[Plain-text document sources]
┄┄┄┄┄┄┄┄┄┄┄┄┄┄┄┄┄┄┄┄

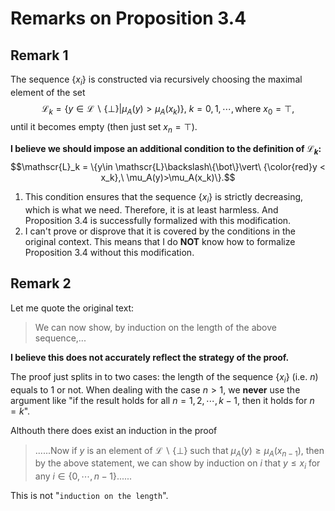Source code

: # Remarks on Proposition 3.4
## Remark 1
The sequence $\{x_i\}$ is constructed via recursively choosing the maximal element of the set
$$\mathscr{L}_k = \{y\in \mathscr{L}\backslash\{\bot\}\vert \mu_A(y)>\mu_A(x_k)\},\ k=0, 1,\cdots, \text{where } x_0=\top,$$
until it becomes empty (then just set $x_n=\top$).

**I believe we should impose an additional condition to the definition of $\mathscr{L}_k$:**
$$\mathscr{L}_k = \{y\in \mathscr{L}\backslash\{\bot\}\vert\ {\color{red}y < x_k},\ \mu_A(y)>\mu_A(x_k)\}.$$

1. This condition ensures that the sequence $\{x_i\}$ is strictly decreasing, which is what we need. Therefore, it is at least harmless. And Proposition 3.4 is successfully formalized with this modification.
2. I can't prove or disprove that it is covered by the conditions in the original context. This means that I do **NOT** know how to formalize Proposition 3.4 without this modification.

## Remark 2
Let me quote the original text:
> We can now show, by induction on the length of the above sequence,...

**I believe this does not accurately reflect the strategy of the proof.**

The proof just splits in to two cases: the length of the sequence $\{x_i\}$ (i.e. $n$) equals to $1$ or not. When dealing with the case $n>1$, we **never** use the argument like "if the result holds for all $n=1,2,\cdots,k-1$, then it holds for $n=k$". 

Althouth there does exist an induction in the proof
> ......Now if $y$ is an element of $\mathscr{L}\backslash \{\bot\}$ such that $\mu_A(y)\geq \mu_A(x_{n-1})$, then by the above statement, we can show by induction on $i$ that $y\leq x_i$ for any $i\in\{0,\cdots,n-1\}$......

This is not "`induction on the length`".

┄┄┄┄┄┄┄┄┄┄┄┄┄┄┄┄┄┄┄┄

▸ What you are asked to do
From the records above, copy every line that holds the word "vert".

▸ Result
$$\mathscr{L}_k = \{y\in \mathscr{L}\backslash\{\bot\}\vert \mu_A(y)>\mu_A(x_k)\},\ k=0, 1,\cdots, \text{where } x_0=\top,$$
$$\mathscr{L}_k = \{y\in \mathscr{L}\backslash\{\bot\}\vert\ {\color{red}y < x_k},\ \mu_A(y)>\mu_A(x_k)\}.$$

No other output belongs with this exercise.